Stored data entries

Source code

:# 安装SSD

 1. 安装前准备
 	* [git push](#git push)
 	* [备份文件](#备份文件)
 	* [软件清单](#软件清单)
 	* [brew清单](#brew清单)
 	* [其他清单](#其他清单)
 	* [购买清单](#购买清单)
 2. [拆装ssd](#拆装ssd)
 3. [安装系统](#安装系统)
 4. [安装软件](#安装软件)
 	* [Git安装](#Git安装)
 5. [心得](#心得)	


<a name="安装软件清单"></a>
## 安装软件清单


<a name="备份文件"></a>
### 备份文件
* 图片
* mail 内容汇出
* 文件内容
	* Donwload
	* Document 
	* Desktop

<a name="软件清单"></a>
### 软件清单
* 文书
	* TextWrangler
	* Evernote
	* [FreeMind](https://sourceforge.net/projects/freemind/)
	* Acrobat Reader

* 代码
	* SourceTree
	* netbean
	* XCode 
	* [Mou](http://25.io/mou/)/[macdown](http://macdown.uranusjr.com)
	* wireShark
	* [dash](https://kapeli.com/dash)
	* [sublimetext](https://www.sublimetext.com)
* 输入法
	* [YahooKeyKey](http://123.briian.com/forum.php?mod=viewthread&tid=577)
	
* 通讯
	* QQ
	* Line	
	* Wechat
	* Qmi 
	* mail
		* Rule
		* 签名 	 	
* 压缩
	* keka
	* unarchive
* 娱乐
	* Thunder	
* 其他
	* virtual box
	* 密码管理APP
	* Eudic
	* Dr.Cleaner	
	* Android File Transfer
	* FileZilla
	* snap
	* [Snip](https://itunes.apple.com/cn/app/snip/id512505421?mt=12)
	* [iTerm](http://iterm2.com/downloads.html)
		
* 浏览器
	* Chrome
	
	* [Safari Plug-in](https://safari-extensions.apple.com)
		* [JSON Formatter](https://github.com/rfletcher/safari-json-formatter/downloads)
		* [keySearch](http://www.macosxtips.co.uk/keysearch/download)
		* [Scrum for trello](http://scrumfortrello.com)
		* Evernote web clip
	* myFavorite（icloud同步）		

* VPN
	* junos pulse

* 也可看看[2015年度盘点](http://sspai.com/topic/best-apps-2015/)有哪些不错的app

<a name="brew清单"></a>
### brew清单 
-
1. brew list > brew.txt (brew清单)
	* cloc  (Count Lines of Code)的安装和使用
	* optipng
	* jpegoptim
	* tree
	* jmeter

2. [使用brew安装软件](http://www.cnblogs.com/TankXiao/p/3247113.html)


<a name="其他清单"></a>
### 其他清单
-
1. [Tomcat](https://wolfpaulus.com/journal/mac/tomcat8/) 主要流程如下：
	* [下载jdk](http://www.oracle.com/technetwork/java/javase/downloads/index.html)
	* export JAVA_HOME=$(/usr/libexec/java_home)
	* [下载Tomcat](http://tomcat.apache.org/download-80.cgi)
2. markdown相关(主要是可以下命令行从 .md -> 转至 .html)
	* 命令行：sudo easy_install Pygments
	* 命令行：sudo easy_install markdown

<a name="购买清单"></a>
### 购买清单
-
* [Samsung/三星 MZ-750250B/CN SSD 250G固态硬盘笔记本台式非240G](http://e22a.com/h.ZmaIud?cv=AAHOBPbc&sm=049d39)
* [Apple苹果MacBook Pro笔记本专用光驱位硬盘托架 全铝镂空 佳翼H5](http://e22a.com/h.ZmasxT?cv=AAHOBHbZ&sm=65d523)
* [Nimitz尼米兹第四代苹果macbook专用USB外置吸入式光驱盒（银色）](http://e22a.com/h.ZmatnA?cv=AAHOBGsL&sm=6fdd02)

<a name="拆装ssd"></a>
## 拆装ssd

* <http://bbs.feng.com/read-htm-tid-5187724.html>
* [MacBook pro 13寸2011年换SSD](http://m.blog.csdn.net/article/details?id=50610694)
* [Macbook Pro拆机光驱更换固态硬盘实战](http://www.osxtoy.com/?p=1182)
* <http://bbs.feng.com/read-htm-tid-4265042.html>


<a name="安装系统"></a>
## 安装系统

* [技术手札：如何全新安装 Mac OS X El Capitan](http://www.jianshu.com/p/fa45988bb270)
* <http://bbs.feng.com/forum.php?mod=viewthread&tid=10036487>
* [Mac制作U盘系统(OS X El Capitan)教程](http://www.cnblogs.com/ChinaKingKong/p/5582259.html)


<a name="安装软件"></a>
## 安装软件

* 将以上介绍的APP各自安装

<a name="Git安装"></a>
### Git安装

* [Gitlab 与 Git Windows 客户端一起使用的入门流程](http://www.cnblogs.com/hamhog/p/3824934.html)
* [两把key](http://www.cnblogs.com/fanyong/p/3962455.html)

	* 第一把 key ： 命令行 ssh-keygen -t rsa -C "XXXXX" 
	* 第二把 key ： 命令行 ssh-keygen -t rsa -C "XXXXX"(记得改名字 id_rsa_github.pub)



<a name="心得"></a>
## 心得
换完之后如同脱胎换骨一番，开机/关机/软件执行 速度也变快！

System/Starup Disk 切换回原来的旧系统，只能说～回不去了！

- _The problem_
Could you transcribe all of the data exactly as it is given?

- _Result of the exercise_
Source code

:# 安装SSD

 1. 安装前准备
 	* [git push](#git push)
 	* [备份文件](#备份文件)
 	* [软件清单](#软件清单)
 	* [brew清单](#brew清单)
 	* [其他清单](#其他清单)
 	* [购买清单](#购买清单)
 2. [拆装ssd](#拆装ssd)
 3. [安装系统](#安装系统)
 4. [安装软件](#安装软件)
 	* [Git安装](#Git安装)
 5. [心得](#心得)	


<a name="安装软件清单"></a>
## 安装软件清单


<a name="备份文件"></a>
### 备份文件
* 图片
* mail 内容汇出
* 文件内容
	* Donwload
	* Document 
	* Desktop

<a name="软件清单"></a>
### 软件清单
* 文书
	* TextWrangler
	* Evernote
	* [FreeMind](https://sourceforge.net/projects/freemind/)
	* Acrobat Reader

* 代码
	* SourceTree
	* netbean
	* XCode 
	* [Mou](http://25.io/mou/)/[macdown](http://macdown.uranusjr.com)
	* wireShark
	* [dash](https://kapeli.com/dash)
	* [sublimetext](https://www.sublimetext.com)
* 输入法
	* [YahooKeyKey](http://123.briian.com/forum.php?mod=viewthread&tid=577)
	
* 通讯
	* QQ
	* Line	
	* Wechat
	* Qmi 
	* mail
		* Rule
		* 签名 	 	
* 压缩
	* keka
	* unarchive
* 娱乐
	* Thunder	
* 其他
	* virtual box
	* 密码管理APP
	* Eudic
	* Dr.Cleaner	
	* Android File Transfer
	* FileZilla
	* snap
	* [Snip](https://itunes.apple.com/cn/app/snip/id512505421?mt=12)
	* [iTerm](http://iterm2.com/downloads.html)
		
* 浏览器
	* Chrome
	
	* [Safari Plug-in](https://safari-extensions.apple.com)
		* [JSON Formatter](https://github.com/rfletcher/safari-json-formatter/downloads)
		* [keySearch](http://www.macosxtips.co.uk/keysearch/download)
		* [Scrum for trello](http://scrumfortrello.com)
		* Evernote web clip
	* myFavorite（icloud同步）		

* VPN
	* junos pulse

* 也可看看[2015年度盘点](http://sspai.com/topic/best-apps-2015/)有哪些不错的app

<a name="brew清单"></a>
### brew清单 
-
1. brew list > brew.txt (brew清单)
	* cloc  (Count Lines of Code)的安装和使用
	* optipng
	* jpegoptim
	* tree
	* jmeter

2. [使用brew安装软件](http://www.cnblogs.com/TankXiao/p/3247113.html)


<a name="其他清单"></a>
### 其他清单
-
1. [Tomcat](https://wolfpaulus.com/journal/mac/tomcat8/) 主要流程如下：
	* [下载jdk](http://www.oracle.com/technetwork/java/javase/downloads/index.html)
	* export JAVA_HOME=$(/usr/libexec/java_home)
	* [下载Tomcat](http://tomcat.apache.org/download-80.cgi)
2. markdown相关(主要是可以下命令行从 .md -> 转至 .html)
	* 命令行：sudo easy_install Pygments
	* 命令行：sudo easy_install markdown

<a name="购买清单"></a>
### 购买清单
-
* [Samsung/三星 MZ-750250B/CN SSD 250G固态硬盘笔记本台式非240G](http://e22a.com/h.ZmaIud?cv=AAHOBPbc&sm=049d39)
* [Apple苹果MacBook Pro笔记本专用光驱位硬盘托架 全铝镂空 佳翼H5](http://e22a.com/h.ZmasxT?cv=AAHOBHbZ&sm=65d523)
* [Nimitz尼米兹第四代苹果macbook专用USB外置吸入式光驱盒（银色）](http://e22a.com/h.ZmatnA?cv=AAHOBGsL&sm=6fdd02)

<a name="拆装ssd"></a>
## 拆装ssd

* <http://bbs.feng.com/read-htm-tid-5187724.html>
* [MacBook pro 13寸2011年换SSD](http://m.blog.csdn.net/article/details?id=50610694)
* [Macbook Pro拆机光驱更换固态硬盘实战](http://www.osxtoy.com/?p=1182)
* <http://bbs.feng.com/read-htm-tid-4265042.html>


<a name="安装系统"></a>
## 安装系统

* [技术手札：如何全新安装 Mac OS X El Capitan](http://www.jianshu.com/p/fa45988bb270)
* <http://bbs.feng.com/forum.php?mod=viewthread&tid=10036487>
* [Mac制作U盘系统(OS X El Capitan)教程](http://www.cnblogs.com/ChinaKingKong/p/5582259.html)


<a name="安装软件"></a>
## 安装软件

* 将以上介绍的APP各自安装

<a name="Git安装"></a>
### Git安装

* [Gitlab 与 Git Windows 客户端一起使用的入门流程](http://www.cnblogs.com/hamhog/p/3824934.html)
* [两把key](http://www.cnblogs.com/fanyong/p/3962455.html)

	* 第一把 key ： 命令行 ssh-keygen -t rsa -C "XXXXX" 
	* 第二把 key ： 命令行 ssh-keygen -t rsa -C "XXXXX"(记得改名字 id_rsa_github.pub)



<a name="心得"></a>
## 心得
换完之后如同脱胎换骨一番，开机/关机/软件执行 速度也变快！

System/Starup Disk 切换回原来的旧系统，只能说～回不去了！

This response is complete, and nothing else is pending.